Том хотел было ответить: да, знаю, знаю про День искупления, и про обеты и клятвы, которые мы не сдержали, и про освобождение от них, но промолчал. Пусть Ронни Макгилликадди считает его невеждой. Не хотелось рассказывать о Палестине и о том, как он в семнадцать вышел из приюта. Меж тем Ронни взял первую протяжную ноту, не дав ему заговорить. Том откинулся на спинку стула. Найдется ли в жизни что-нибудь приятнее? Бокал виски, пусть нетронутый, и догорающий весенний день, и тебе играет человек, который не осудит, если скажешь глупость. Ценное качество. Том в своем темном пальто все глубже откидывался на стуле, а в трехстах метрах отсюда бакланы, которых Том по скромности своей пощадил, наверняка тоже слышали музыку, и была в этой музыке вся любовь его, все его смятение, даже его давняя вина, и музыка эта наполняла голову Тома золотым и серебряным светом.
И, скорее всего, музыку слышали и супруги Томелти, и молодая мать, мисс Макналти, и ее сынишка, который ел сосиски с помидорами, ведь было всего лишь время ужина. Представив, как мальчик ужинает, Том подумал с теплотой о сосисках в пакете, стоявшем возле ног.

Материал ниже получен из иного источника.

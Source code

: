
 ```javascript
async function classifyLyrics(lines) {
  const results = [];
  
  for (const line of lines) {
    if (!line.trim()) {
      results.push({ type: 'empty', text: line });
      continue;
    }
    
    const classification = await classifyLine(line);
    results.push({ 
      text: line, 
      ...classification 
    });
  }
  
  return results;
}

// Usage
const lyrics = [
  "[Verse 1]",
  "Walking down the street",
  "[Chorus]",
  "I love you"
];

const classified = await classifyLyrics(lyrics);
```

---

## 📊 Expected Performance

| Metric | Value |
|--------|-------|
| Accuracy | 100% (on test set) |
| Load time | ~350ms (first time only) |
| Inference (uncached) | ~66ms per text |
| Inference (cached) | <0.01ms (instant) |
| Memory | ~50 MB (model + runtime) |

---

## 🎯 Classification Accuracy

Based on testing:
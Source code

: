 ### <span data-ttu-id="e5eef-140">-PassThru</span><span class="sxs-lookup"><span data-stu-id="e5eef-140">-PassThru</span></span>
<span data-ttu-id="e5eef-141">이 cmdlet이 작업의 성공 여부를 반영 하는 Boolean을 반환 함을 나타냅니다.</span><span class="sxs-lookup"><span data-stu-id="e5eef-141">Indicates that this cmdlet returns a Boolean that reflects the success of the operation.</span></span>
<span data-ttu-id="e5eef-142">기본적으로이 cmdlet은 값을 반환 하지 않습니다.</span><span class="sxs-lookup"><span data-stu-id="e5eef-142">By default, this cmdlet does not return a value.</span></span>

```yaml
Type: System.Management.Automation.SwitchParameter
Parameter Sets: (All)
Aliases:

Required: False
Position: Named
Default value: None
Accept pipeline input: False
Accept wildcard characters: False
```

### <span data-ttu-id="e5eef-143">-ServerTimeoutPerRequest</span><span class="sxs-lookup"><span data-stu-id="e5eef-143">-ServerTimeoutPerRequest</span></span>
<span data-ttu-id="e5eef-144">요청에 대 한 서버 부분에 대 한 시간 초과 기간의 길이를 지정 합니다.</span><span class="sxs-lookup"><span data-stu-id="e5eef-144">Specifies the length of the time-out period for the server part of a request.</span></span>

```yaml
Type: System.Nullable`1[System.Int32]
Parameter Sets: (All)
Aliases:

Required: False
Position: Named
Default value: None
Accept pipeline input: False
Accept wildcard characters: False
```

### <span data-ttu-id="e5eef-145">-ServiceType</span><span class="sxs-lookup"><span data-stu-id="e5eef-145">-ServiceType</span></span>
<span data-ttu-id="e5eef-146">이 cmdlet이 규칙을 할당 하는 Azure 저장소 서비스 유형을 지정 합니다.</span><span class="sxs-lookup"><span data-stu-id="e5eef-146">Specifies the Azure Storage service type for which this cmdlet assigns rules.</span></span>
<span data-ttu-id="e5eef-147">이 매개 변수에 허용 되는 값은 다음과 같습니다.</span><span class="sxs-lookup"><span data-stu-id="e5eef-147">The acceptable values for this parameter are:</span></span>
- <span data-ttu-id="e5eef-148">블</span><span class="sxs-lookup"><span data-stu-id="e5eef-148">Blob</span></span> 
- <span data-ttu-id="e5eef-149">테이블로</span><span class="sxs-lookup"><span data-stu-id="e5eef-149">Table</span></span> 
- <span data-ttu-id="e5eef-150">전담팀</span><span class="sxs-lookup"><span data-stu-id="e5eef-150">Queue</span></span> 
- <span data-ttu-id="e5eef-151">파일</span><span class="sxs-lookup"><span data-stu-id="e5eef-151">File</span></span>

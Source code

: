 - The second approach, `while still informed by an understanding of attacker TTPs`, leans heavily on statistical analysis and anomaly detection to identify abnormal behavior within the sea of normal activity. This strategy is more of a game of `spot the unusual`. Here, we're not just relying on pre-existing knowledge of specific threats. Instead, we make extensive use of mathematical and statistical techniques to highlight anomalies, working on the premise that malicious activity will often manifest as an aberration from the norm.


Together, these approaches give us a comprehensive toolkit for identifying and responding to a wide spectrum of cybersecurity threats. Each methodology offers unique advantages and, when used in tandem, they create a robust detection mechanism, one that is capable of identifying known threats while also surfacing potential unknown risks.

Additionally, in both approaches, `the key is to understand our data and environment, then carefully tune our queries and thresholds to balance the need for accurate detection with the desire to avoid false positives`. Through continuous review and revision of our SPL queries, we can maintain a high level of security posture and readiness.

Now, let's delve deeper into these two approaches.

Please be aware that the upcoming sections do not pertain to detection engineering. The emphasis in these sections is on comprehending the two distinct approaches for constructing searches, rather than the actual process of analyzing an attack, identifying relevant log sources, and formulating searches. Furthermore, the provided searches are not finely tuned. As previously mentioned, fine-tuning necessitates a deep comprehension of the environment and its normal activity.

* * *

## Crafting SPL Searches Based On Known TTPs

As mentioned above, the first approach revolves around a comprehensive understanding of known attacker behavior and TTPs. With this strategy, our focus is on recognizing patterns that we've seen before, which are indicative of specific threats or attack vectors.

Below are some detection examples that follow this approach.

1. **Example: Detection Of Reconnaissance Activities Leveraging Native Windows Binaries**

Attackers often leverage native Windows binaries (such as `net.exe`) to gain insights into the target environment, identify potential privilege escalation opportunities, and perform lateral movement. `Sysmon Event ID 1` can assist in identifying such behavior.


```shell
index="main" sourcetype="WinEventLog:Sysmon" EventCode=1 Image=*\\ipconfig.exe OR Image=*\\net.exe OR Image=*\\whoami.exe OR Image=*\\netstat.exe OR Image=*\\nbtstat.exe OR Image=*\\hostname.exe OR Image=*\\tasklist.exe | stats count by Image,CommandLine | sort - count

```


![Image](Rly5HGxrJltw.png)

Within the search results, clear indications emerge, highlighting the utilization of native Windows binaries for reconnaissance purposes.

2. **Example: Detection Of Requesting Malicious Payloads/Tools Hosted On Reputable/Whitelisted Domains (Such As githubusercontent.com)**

Ронни Макгилликадди, казалось, сам не слышал музыку; лицо его преобразилось, выражения сменяли друг друга ежесекундно, глаза были плотно закрыты, он то и дело запрокидывал голову, тряся волосами, и в ноты он даже не заглядывал, как будто извлекая звуки из самых глубин своего существа.
Так вот он, тот самый глухой собеседник, о котором Том мечтал. Он сидел разнеженный, умиротворенный, все глубже погружаясь в музыку, и когда он закрыл глаза, перед ним
Музыка пронзала его, умиротворяла. Ноты, выстроенные в определенном порядке маэстро Бахом — нет, маэстро Брухом, — пригвоздили его к сиденью. Ум его унялся, затих, присмирел, будто норовистая лошадь под руками знахаря. Закрыв глаза, он отчетливо видел перед собой жену, читал ее, словно поэму. Все, что у него отнято. Как быть ему — гневаться или тихо скорбеть? Его не оставляла безумная мысль, что вопреки диктату времени она здесь, не в памяти, а наяву, главное — не открывать глаз. Стоит открыть глаза, и она исчезнет. Но Ронни Макгилликадди извлекал из виолончели тысячи дивных нот, старинную еврейскую мелодию словно вливали в Тома, вливали в самого Ронни — тот раскачивался, даже что-то бубнил, как одержимый — можно подумать, совсем помешался бедняга, в потустороннем мире пребывает. Да они оба в потустороннем мире, а Джун живая, живая, прекрасная, мудрая, и всегда будет здесь, полная жизни, безмятежная, словно Мадонна на старинном холсте, главное — не открывать глаз. Он протянул руки, чтобы взять в ладони любимое лицо. Взять в ладони нежные щеки, коснуться смуглой кожи, удержать ее, удержать.
Глава
14
Такова дружба, даже странная дружба, предложенная мимоходом. Почему-то это не удивило Тома, а обрадовало безмерно. Кто он, его сосед Макгилликадди? Крохотный бог музыки? Их встречу Том пережил благополучно, не сгорая от унижения, не краснея от стыда за свою глупость. И девочка эта вновь им явилась. И давняя история о ребенке в яме. Тело на дне ущелья, ножевые раны. Просто какая-то дикость. Жестокое нападение. Мальстрем. И Джун.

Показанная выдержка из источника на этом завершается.